In return for a second rescue package, transport secretary Grant Shapps has set out a number of demands including a hike in council tax, an enlarged congestion charge zone and higher fares, the FT reported.
If the Mayor does not comply with the demands, Shapps has threatened to take charge of the transport operator.
“We will be taking reserve legislative powers allowing us if necessary to direct TfL,” he said in a letter. “This would be combined with a further series of short-term funding settlements.”
Khan is seeking a £4.9bn deal over the next 18 months, which has seen its revenues decimated by the coronavirus pandemic.
With the initial deadline for an agreement expiring last week, a two week extension to TfL’s funding has been granted by ministers.
In May, the government handed over £1.6bn to see TfL through an initial six month period, but with no sign of passenger numbers returning, the transport operator is seeking an additional package to fill the hole in its finances.
The initial package required TfL to freeze all subsidised travel and increase the congestion charge by a third, but new measures could be even more severe.
In the letter, Shapps proposed a six month funding deal which would take the body through to next March.
As part of this, he wrote that Londoners should pay an additional sum in their council tax to help ease the pressure on TfL’s finances.
In addition, Shapps said he expected the mayor to begin “pensions and workplace reform” at TfL, accelerate the “inadequate” progress on implementing driverless trains, cut fare concessions for children and pensioners and implement a fares increase of more than the “RPI inflation + one per cent” model agreed in May, the FT reported.
Finally, he asked that the congestion zone be increased in size in line with the Ultra Low Emissions Zone, which from October 2021 will stretch from the North to the South Circular.
Union RMT said the demands amounted to “bullying” by central government.
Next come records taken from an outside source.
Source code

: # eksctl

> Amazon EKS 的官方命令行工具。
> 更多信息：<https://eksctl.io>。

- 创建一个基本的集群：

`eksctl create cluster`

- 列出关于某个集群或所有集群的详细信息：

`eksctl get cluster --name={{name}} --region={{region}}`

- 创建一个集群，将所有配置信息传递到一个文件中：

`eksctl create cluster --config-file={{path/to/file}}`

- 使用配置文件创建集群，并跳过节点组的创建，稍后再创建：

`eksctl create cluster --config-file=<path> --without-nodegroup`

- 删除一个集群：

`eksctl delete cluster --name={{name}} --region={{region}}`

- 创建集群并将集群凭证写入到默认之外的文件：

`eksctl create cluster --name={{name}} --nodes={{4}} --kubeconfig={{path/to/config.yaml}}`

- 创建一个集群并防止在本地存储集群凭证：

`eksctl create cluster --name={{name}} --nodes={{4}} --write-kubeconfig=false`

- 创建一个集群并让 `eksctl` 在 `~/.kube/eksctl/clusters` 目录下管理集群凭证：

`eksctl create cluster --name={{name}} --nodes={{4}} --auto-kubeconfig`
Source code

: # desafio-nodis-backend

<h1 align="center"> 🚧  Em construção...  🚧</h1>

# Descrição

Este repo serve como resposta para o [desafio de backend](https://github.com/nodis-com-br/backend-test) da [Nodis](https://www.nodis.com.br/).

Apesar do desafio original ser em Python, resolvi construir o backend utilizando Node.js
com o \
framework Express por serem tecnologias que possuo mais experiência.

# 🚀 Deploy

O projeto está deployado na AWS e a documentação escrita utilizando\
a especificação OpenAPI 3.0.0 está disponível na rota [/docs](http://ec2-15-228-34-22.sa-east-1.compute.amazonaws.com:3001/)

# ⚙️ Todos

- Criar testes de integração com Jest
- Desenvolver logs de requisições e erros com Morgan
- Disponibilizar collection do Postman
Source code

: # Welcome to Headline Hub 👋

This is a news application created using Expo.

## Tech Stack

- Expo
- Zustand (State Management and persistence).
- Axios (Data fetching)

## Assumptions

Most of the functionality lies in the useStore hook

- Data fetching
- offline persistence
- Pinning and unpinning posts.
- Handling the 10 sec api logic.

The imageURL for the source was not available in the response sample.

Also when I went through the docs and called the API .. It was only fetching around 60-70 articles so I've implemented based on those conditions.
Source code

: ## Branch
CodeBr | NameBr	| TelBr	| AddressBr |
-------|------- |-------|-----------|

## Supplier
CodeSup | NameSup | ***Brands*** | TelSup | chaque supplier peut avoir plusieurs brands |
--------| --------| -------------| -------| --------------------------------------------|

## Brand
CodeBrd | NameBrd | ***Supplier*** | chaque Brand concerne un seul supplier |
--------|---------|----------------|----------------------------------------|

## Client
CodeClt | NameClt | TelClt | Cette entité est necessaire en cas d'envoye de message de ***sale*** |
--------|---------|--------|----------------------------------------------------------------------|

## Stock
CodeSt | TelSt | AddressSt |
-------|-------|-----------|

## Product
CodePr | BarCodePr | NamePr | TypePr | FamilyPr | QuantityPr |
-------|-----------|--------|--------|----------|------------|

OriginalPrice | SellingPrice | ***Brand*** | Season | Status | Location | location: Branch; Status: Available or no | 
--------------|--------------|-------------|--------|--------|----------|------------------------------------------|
General secretary Mick Cash said: “The speculation that the Government are threatening to take direct control of TFL sounds like more bullying by this administration designed to impose their will on Londoners and ride roughshod over local democracy.”
In response, however, Khan rejected the transport secretary’s demands, saying that the government should instead reinstate the network’s operating grant.
He also contrasted the treatment of TfL with the support that has thus far been given to the rail industry, which has already received £4.3bn in funding with few conditions attached.
Last week officials at the Department for Transport revealed that emergency funding for the country’s railways could cost the taxpayer as much as £10bn over the whole year.
A spokesperson for the Mayor of London said: “Negotiations with the Government continue, but suffice it to say there is simply no way any Mayor could accept conditions of this nature, which would make it harder to tackle the virus and choke off London’s economic recovery at the worst possible time”.
City A.M. has contacted DfT for comment.